Ave Maria Meditations

Therefore I am well content with weaknesses, with insults, with distresses, with persecutions, with difficulties, for Christ’s sake; for when I am weak, then I am strong. (2 Cor 12:10)

 

The soul’s perfection lies in recognizing imper­fection, in remembering how short one has fallen of Christ’s rule, in recalling to mind the faults and wickedness that leave their ugly indelible traces on the soul. Imperfection ensures humility and for this reason Providence leaves at least one vice, so man will not be carried off in pride: for the mind shines all the more truly for contrast with smaller faults.

The Christian can advance in virtue through temptation, and the recollection of sin only makes him cling to God with greater gratitude and longing. This perfection in imperfection not only defines the Christian’s relation to God but also supports his ties with his neighbors.  Recognizing his own imperfec­tion increases the Christian’s tolerance and   sympathy for others…The Christian becomes willing to help others, and his own imperfection is no bar in helping them advance.

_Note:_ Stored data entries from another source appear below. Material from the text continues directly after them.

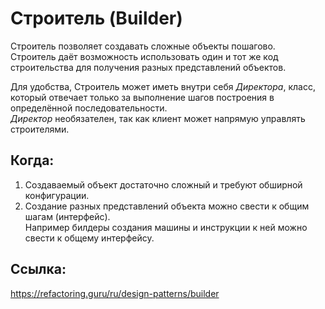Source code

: # Строитель (Builder)

Строитель позволяет создавать сложные объекты пошагово.\
Строитель даёт возможность использовать один и тот же код строительства для получения разных представлений объектов.

Для удобства, Строитель может иметь внутри себя _Директора_,
класс, который отвечает только за выполнение шагов построения в определённой последовательности.\
_Директор_ необязателен, так как клиент может напрямую управлять строителями.


## Когда:

1. Создаваемый объект достаточно сложный и требуют обширной конфигурации.
1. Создание разных представлений объекта можно свести к общим шагам (интерфейс).\
   Например билдеры создания машины и инструкции к ней можно свести к общему интерфейсу.


## Ссылка:
https://refactoring.guru/ru/design-patterns/builder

At the very moment holy men think themselves ruined, they are actually most successful in reaching others. Humility refines compassion, and compassion in turn strengthens the soul. Man finds true stability giving himself to others, true perfection recognizing he is but human and fallible.  The omnipotent God even permitted Peter, the shepherd of the Church, to be frightened by a handmaiden and to sin in denying Christ in a moment of panic.  We must ask ourselves why God did this, Saint Gregory says, and he offers an answer relevant to all who bear power: This we recognize certainly as an act per­formed by God’s dispensation of great mercy, so that he who was to be shepherd of the Church might discern in his own sin how he should have compassion for others. And so first the Lord shows Peter to himself and then sets him over others, so that from his own weakness he might recognize how to bear mercifully with the weak­nesses of others.